* Exercise directions *
Only lines with the string "init" are wanted. Pull them out of the data.

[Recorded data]
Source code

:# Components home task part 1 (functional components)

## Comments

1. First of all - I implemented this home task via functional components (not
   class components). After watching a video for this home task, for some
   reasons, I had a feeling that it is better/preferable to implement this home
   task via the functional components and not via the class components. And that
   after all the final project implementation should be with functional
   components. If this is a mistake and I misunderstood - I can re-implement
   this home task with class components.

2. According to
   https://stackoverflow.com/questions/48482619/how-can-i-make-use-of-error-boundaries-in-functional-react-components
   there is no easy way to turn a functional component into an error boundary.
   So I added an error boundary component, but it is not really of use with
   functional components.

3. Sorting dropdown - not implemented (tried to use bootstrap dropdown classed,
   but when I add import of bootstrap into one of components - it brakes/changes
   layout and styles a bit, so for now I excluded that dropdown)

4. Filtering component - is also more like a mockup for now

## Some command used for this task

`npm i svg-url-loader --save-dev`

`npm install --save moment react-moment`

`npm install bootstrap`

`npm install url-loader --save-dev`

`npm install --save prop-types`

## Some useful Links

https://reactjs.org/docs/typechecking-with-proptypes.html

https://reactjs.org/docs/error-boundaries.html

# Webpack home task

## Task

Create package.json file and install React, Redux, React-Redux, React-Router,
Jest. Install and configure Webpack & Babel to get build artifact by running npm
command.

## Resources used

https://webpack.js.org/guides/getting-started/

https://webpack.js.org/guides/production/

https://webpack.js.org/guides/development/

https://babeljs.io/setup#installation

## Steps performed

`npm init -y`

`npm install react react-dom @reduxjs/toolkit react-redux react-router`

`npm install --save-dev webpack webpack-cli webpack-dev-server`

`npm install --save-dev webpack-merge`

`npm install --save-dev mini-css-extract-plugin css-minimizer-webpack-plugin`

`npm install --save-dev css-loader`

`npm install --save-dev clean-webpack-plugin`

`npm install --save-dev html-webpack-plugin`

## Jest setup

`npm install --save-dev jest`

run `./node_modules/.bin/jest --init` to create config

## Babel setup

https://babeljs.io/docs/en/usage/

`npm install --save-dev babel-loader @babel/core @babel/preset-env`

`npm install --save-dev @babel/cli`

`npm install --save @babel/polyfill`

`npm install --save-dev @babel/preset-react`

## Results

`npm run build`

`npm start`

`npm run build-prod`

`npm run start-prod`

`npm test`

* Solution for this exercise *
`npm init -y`
run `./node_modules/.bin/jest --init` to create config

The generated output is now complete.